Redis & Redis Sentinel for Convoy

Convoy depends on Redis for the task queue, rate limiting, circuit breaker state, and caching. Because the task queue and circuit breaker state must survive restarts, Redis persistence and high availability matter for production deployments. This guide covers using a cloud-managed Redis service and a self-hosted Redis deployment with Sentinel for high availability.

How Convoy Uses Redis

Function	Description	Data Characteristics
Task Queue (Asynq)	All event processing jobs are enqueued and dequeued through Redis	High write throughput, must survive restarts
Rate Limiting	Per-endpoint rate limit counters	High read/write, short-lived keys
Circuit Breaker	Tracks endpoint health for circuit breaking	Moderate read/write, must survive restarts
Caching	Project, endpoint, subscription lookups	High read, tolerates loss on failover

Because the task queue and circuit breaker state live in Redis, persistence is required. A Redis restart without persistence (or without HA) means in-flight jobs are lost.

Cloud-Managed Redis

Cloud-managed Redis services provide:

Automatic failover with multi-AZ replicas
Persistence and backups without you managing RDB/AOF directly
Security patching applied without downtime
TLS-encrypted endpoints out of the box
Monitoring and alerting built in
Memory and CPU autoscaling on most providers

Providers

Provider	Mode	Notes
AWS ElastiCache	Cluster mode or replication group with primary endpoint	Replication groups support automatic failover; cluster mode is also supported by Convoy
GCP Memorystore	Standalone or HA tier	HA tier provides automatic failover
Azure Managed Redis / Azure Cache for Redis	Standalone, Replication, or Cluster	Premium and Enterprise tiers offer HA
Aiven for Redis	HA across nodes	Simple connection endpoint
Upstash	Serverless Redis	Single endpoint, automatic HA
Redis Cloud (Redis Inc.)	Managed by the maintainers	Sentinel and cluster options

Configuring Convoy for a Managed Service

For most managed services, you connect to a single primary endpoint. The provider handles failover transparently:

Environment Variables

CONVOY_REDIS_SCHEME=rediss
CONVOY_REDIS_HOST=my-redis.cache.amazonaws.com
CONVOY_REDIS_PORT=6379
CONVOY_REDIS_PASSWORD=your_redis_password

convoy.json

{
  "redis": {
    "scheme": "rediss",
    "host": "my-redis.cache.amazonaws.com",
    "port": 6379,
    "password": "your_redis_password"
  }
}

Use the rediss scheme for TLS-enabled endpoints (most managed services require TLS). If your provider exposes Sentinels (e.g., Bitnami Sentinel on Kubernetes, some managed offerings), use the redis-sentinel scheme instead and point Convoy at the Sentinels:

Environment Variables

CONVOY_REDIS_SCHEME=redis-sentinel
CONVOY_REDIS_HOST=sentinel-1.example.com,sentinel-2.example.com,sentinel-3.example.com
CONVOY_REDIS_PORT=26379
CONVOY_REDIS_PASSWORD=your_redis_password
CONVOY_REDIS_SENTINEL_MASTER_NAME=mymaster

See the Redis Sentinel configuration reference for all available parameters. For Kubernetes deployments using Helm, see Kubernetes — managed Redis and Kubernetes — Redis Sentinel.

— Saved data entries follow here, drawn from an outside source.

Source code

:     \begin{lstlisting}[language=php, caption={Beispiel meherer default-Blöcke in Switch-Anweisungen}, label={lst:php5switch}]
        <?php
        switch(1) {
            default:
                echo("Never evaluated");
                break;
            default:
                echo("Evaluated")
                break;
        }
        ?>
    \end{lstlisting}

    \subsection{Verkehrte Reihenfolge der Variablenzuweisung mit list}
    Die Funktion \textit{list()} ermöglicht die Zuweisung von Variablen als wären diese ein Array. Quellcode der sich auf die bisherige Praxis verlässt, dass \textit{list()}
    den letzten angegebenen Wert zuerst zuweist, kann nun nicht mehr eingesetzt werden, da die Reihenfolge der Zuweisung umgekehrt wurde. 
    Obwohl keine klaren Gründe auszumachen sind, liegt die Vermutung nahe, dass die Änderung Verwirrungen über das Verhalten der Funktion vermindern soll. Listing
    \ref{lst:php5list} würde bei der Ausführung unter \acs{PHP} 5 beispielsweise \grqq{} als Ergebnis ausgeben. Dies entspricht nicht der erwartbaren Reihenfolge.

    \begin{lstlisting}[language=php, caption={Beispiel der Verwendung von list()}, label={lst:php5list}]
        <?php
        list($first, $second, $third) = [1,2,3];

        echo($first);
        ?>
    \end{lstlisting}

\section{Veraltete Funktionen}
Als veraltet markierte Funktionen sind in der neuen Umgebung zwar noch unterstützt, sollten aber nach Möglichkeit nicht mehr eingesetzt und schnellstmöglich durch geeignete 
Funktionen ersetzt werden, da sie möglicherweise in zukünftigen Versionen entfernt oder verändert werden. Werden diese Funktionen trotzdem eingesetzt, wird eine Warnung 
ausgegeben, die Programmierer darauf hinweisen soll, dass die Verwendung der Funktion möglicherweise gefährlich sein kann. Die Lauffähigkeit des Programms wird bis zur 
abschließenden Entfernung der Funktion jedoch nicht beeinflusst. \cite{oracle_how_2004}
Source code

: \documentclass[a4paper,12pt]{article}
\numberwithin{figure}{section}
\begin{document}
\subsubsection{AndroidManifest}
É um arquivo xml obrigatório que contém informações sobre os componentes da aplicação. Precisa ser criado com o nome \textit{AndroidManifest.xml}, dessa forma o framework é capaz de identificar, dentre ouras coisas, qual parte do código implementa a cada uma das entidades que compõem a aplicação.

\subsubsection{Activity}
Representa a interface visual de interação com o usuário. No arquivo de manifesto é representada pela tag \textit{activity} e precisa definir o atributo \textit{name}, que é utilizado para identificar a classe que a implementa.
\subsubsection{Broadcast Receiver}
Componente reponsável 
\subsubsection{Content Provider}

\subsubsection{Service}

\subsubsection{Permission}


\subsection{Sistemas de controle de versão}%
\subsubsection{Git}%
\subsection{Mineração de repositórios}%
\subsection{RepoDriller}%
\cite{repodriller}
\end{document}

Self-Hosted Redis with Sentinel

Recommended Architecture: 3-Node Sentinel

For most self-hosted Convoy workloads, a 3-node Redis deployment with Sentinel provides the right balance of HA and operational simplicity. Redis Cluster is unnecessary at this scale.

Why 3 Nodes?

Sentinel requires a quorum (majority vote) to trigger failover.
With 3 Sentinels, 1 node can fail and failover still works (2 of 3 agree).
With 2 nodes, losing 1 means no quorum and no automatic failover.
With 1 node, there is no HA at all.

VM Specifications

Redis is single-threaded for command processing, so it does not benefit from many CPU cores. Memory and network are the primary resources.

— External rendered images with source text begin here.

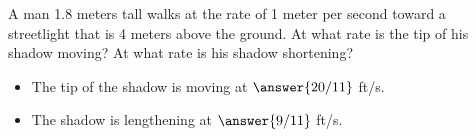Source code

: \documentclass{ximera}
\author{Bart Snapp}
\begin{document}
\begin{exercise}

A man 1.8 meters tall walks at the rate of 1 meter per
second toward a streetlight that is 4 meters above the ground.  At
what rate is the tip of his shadow moving?  At what rate is his shadow
shortening?
\begin{prompt}
  \begin{itemize}
  \item The tip of the shadow is moving at $\answer{20/11}$ ft/s.
  \item The shadow is lengthening at $\answer{9/11}$ ft/s.
  \end{itemize}
\end{prompt}
\end{exercise}
\end{document}
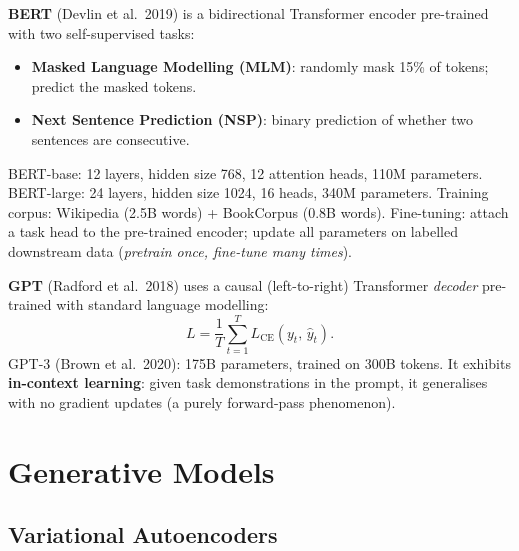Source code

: \documentclass[oneside]{book}
\begin{document}
\textbf{BERT} (Devlin et al.\ 2019) is a bidirectional Transformer encoder
pre-trained with two self-supervised tasks:
\begin{itemize}
  \item \textbf{Masked Language Modelling (MLM)}: randomly mask 15\% of
        tokens; predict the masked tokens.
  \item \textbf{Next Sentence Prediction (NSP)}: binary prediction of whether
        two sentences are consecutive.
\end{itemize}
BERT-base: 12 layers, hidden size 768, 12 attention heads, 110M parameters.
BERT-large: 24 layers, hidden size 1024, 16 heads, 340M parameters.
Training corpus: Wikipedia (2.5B words) + BookCorpus (0.8B words).
Fine-tuning: attach a task head to the pre-trained encoder; update all
parameters on labelled downstream data (\emph{pretrain once, fine-tune many
times}).

\textbf{GPT} (Radford et al.\ 2018) uses a causal (left-to-right) Transformer
\emph{decoder} pre-trained with standard language modelling:
\[
    L = \frac{1}{T}\sum_{t=1}^{T} L_{\mathrm{CE}}(y_t,\,\hat y_t).
\]
GPT-3 (Brown et al.\ 2020): 175B parameters, trained on 300B tokens.
It exhibits \textbf{in-context learning}: given task demonstrations in the
prompt, it generalises with no gradient updates (a purely forward-pass
phenomenon).



\part{Generative Models}

\chapter{Variational Autoencoders}
\end{document}
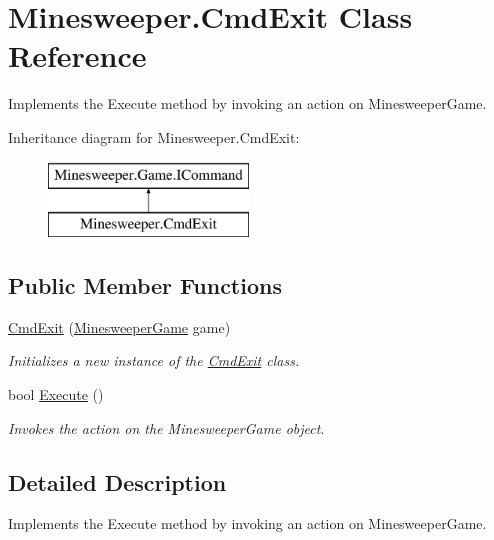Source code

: \hypertarget{class_minesweeper_1_1_cmd_exit}{\section{Minesweeper.\+Cmd\+Exit Class Reference}
\label{class_minesweeper_1_1_cmd_exit}
}


Implements the Execute method by invoking an action on Minesweeper\+Game.  


Inheritance diagram for Minesweeper.\+Cmd\+Exit\+:\begin{figure}[H]
\begin{center}
\leavevmode
\includegraphics[height=2.000000cm]{class_minesweeper_1_1_cmd_exit}
\end{center}
\end{figure}
\subsection*{Public Member Functions}
\begin{DoxyCompactItemize}
\item 
\hyperlink{class_minesweeper_1_1_cmd_exit_aa7d366e7ba946bbb30a04c374cd8e946}{Cmd\+Exit} (\hyperlink{class_minesweeper_1_1_game_1_1_minesweeper_game}{Minesweeper\+Game} game)
\begin{DoxyCompactList}\small\item\em Initializes a new instance of the \hyperlink{class_minesweeper_1_1_cmd_exit}{Cmd\+Exit} class. \end{DoxyCompactList}\item 
bool \hyperlink{class_minesweeper_1_1_cmd_exit_a218e1498a94ac5b49f0dab48d4f154aa}{Execute} ()
\begin{DoxyCompactList}\small\item\em Invokes the action on the Minesweeper\+Game object. \end{DoxyCompactList}\end{DoxyCompactItemize}


\subsection{Detailed Description}
Implements the Execute method by invoking an action on Minesweeper\+Game. 



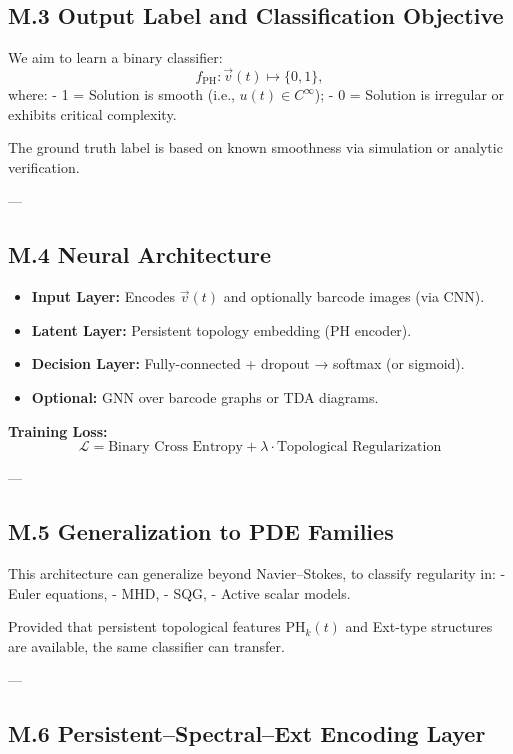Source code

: \documentclass[11pt]{article}
\theoremstyle{definition}
\begin{document}
\subsection*{M.3 Output Label and Classification Objective}

We aim to learn a binary classifier:
\[
f_{\mathrm{PH}}: \vec{v}(t) \mapsto \{0,1\},
\]
where:
- 1 = Solution is smooth (i.e., \( u(t) \in C^\infty \));
- 0 = Solution is irregular or exhibits critical complexity.

The ground truth label is based on known smoothness via simulation or analytic verification.

---

\subsection*{M.4 Neural Architecture}

\begin{itemize}
  \item \textbf{Input Layer:} Encodes \( \vec{v}(t) \) and optionally barcode images (via CNN).
  \item \textbf{Latent Layer:} Persistent topology embedding (PH encoder).
  \item \textbf{Decision Layer:} Fully-connected + dropout → softmax (or sigmoid).
  \item \textbf{Optional:} GNN over barcode graphs or TDA diagrams.
\end{itemize}

\textbf{Training Loss:}
\[
\mathcal{L} = \text{Binary Cross Entropy} + \lambda \cdot \text{Topological Regularization}
\]

---

\subsection*{M.5 Generalization to PDE Families}

This architecture can generalize beyond Navier–Stokes, to classify regularity in:
- Euler equations,
- MHD,
- SQG,
- Active scalar models.

Provided that persistent topological features \( \mathrm{PH}_k(t) \) and Ext-type structures are available, the same classifier can transfer.

---

\subsection*{M.6 Persistent–Spectral–Ext Encoding Layer}
\end{document}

Node	Role	vCPU	RAM	Disk	Count
Redis Primary	Primary + Sentinel	2-4	8 GB	20 GB SSD	1
Redis Replica	Replica + Sentinel	2-4	8 GB	20 GB SSD	2
Total		6-12	24 GB	60 GB SSD	3

Why these specs:

2-4 vCPU: Redis is single-threaded for commands, but background tasks (persistence, replication) use additional threads. 2 vCPU is the minimum; 4 gives headroom for RDB snapshots and AOF rewrites.
8 GB RAM: Redis stores everything in memory. Set maxmemory to ~75% of RAM (6 GB on an 8 GB VM), leaving room for OS buffers, persistence operations, and replication buffers.
20 GB SSD: Required for RDB snapshots and AOF files. SSD matters — HDD will cause latency spikes during persistence.

Scaling: For workloads above ~10M requests/day, increase RAM to 16 GB per node. CPU and disk requirements rarely need to change.

Step 1: Install Redis on All 3 Nodes

On each VM:

# Ubuntu / Debian
sudo apt-get update && sudo apt-get install -y redis-server

# RHEL / CentOS
sudo yum install -y redis

Verify the version is 7.0 or later:

redis-server --version

Step 2: Configure the Primary Node (Node 1)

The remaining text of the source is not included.